TrianguloY / URLCheck

Android app by TrianguloY: URLCheck
Other
1k stars 58 forks source link

Regex transform #170

Open danielphan2003 opened 1 year ago

danielphan2003 commented 1 year ago

Is your feature request related to a problem? Please describe. When replacing a url with regex, there is some cases where you need to transform them. For example: example.com/HeY ➔ example.com/hey

Describe a solution you've considered None.

Describe alternatives you've considered None.

Additional context None.

TrianguloY commented 1 year ago

Do you mean using a regexp transformation? like '/H(.)Y' -> '/h$1y'? The current patterns checker module does allow for a replacement, there are some included which uses it, and you can find more on the wiki.

Or do you mean something else like changing the characters case (lower/upper)?

danielphan2003 commented 1 year ago

Oh, I meant for the lower/upper case transformation.

TrianguloY commented 1 year ago

Ah, unfortunately java regexp doesn't support changing case. I could add a module with two buttons, or at least one to make the url lowercase. In any case, what is the reasoning for this feature? Aren't urls case-insensitive?

danielphan2003 commented 1 year ago

The scheme (e.g. https vs HTTPS) and the host (e.g. example.com vs EXamPLe.COm) of a URI are case-insensitive, but the rest (paths, queries etc.) are not, at least according to this answer on https://stackoverflow.com/questions/15641694/are-uris-case-insensitive :

RFC 3986 states:

the scheme and host are case-insensitive and therefore should be normalized to lowercase. For example, the URI HTTP://www.EXAMPLE.com/ is equivalent to http://www.example.com/. The other generic syntax components are assumed to be case-sensitive unless specifically defined otherwise by the scheme

RFC 2616 defines the following comparison rule for the HTTP scheme:

When comparing two URIs to decide if they match or not, a client SHOULD use a case-sensitive octet-by-octet comparison of the entire URIs, with these exceptions:

However, RFC 7230 locks it down further by stating

The scheme and host are case-insensitive and normally provided in lowercase; all other components are compared in a case-sensitive manner.

Those rules typically apply to client side comparisons. There are no rules specifically geared for server side comparisons. Once a server breaks up a URI into its components, it should treat them according to the same rules, but I don't see that enforced in the RFCs. Some web servers, like Apache, do follow the rules. IIS doesn't, for compatibility with Windows' case-insensitive file system.

TrianguloY commented 1 year ago

So, for that reason, a module to change the url case is not a good idea, since it would break most of them. It could change the left part though, but I'm not sure if that's really useful in any case.

Since you mentioned regexp, is there any specific user case you know that may benefit from this feature?
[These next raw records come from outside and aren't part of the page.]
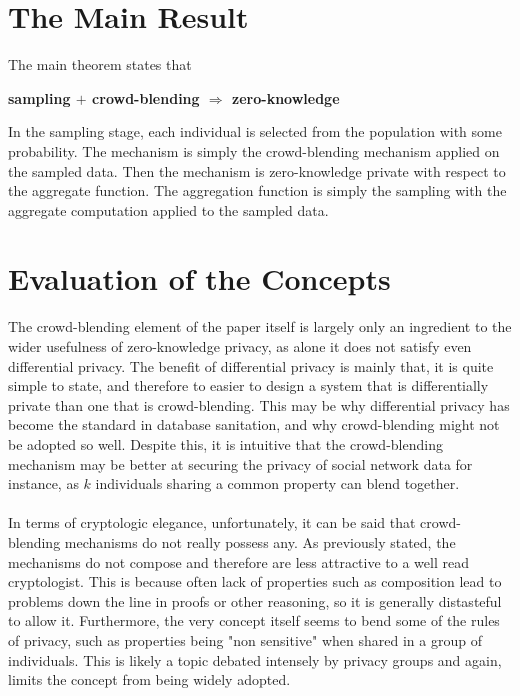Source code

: \documentclass[12pt]{article}
\begin{document}
\section{The Main Result}

The main theorem states that
\begin{center}
\small\textbf{sampling  $+$ crowd-blending  $\Rightarrow$ zero-knowledge }
\end{center}
In the sampling stage, each individual is selected from the population with some probability. The mechanism
is simply the crowd-blending mechanism applied on the sampled data. Then the mechanism
is zero-knowledge private with respect to the aggregate function.
The aggregation function is simply the sampling with the aggregate computation
applied to the sampled data.

\section{Evaluation of the Concepts}
The crowd-blending element of the paper itself is largely
only an ingredient to the wider usefulness of zero-knowledge privacy,
as alone it does not satisfy even differential privacy. The benefit
of differential privacy is mainly that, it is quite simple to state,
and therefore to easier to design a system that is differentially
private than one that is crowd-blending. This may be why differential
privacy has become the standard in database sanitation, and why
crowd-blending might not be adopted so well. Despite this, it is intuitive
that the crowd-blending mechanism may be better at securing
the privacy of social network data for instance, as $k$ individuals
sharing a common property can blend together. \\ \\
In terms of cryptologic elegance, unfortunately, it can be said
that crowd-blending mechanisms do not really possess any. As previously
stated, the mechanisms do not compose and therefore are
less attractive to a well read cryptologist. This is because often
lack of properties such as composition lead to problems down
the line in proofs or other reasoning, so it is generally distasteful
to allow it. Furthermore, the very concept itself seems to bend
some of the rules of privacy, such as properties being "non sensitive"
when shared in a group of individuals. This is likely a topic
debated intensely by privacy groups and again, limits the
concept from being widely adopted. \\
\end{document}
Maybe there is a shortener-like service that makes the long urls with different case and so you need to change it when unshortening it?

Murilogs1910 commented 1 year ago

I was actually searching for a way to change the uppercase characters to lowercase in the domain.

It's useful since I could send you a malicious link like https://googIe.com and it would be hard to notice there's an uppercase i instead of a lowercase l. However, if the domain characters were all lowercase, it would be easier to determine that's a fake website.

It makes even more sense to add this if you consider the pattern checker, by default, checks for non-ascii characters to help recognize websites used for phishing, as explained in the app:

- Warning when contains non-ascii characters like greek letters. This can be used for phishing: googÍe.com vs google.com

TrianguloY commented 1 year ago

That's... a very good reason indeed. According to the standard the domain part of an url is case insensitive, and some apps even translate it to lowercase. It's a shame that java regexp doesn't support case syntax, replacing the domain with a lowercase is a nice addition. I wonder if having it as a special rule in that module could be problematic. A new module just for that seems a bit too much, but with this new information maybe it's worth it.

I'm thinking of a module with two buttons: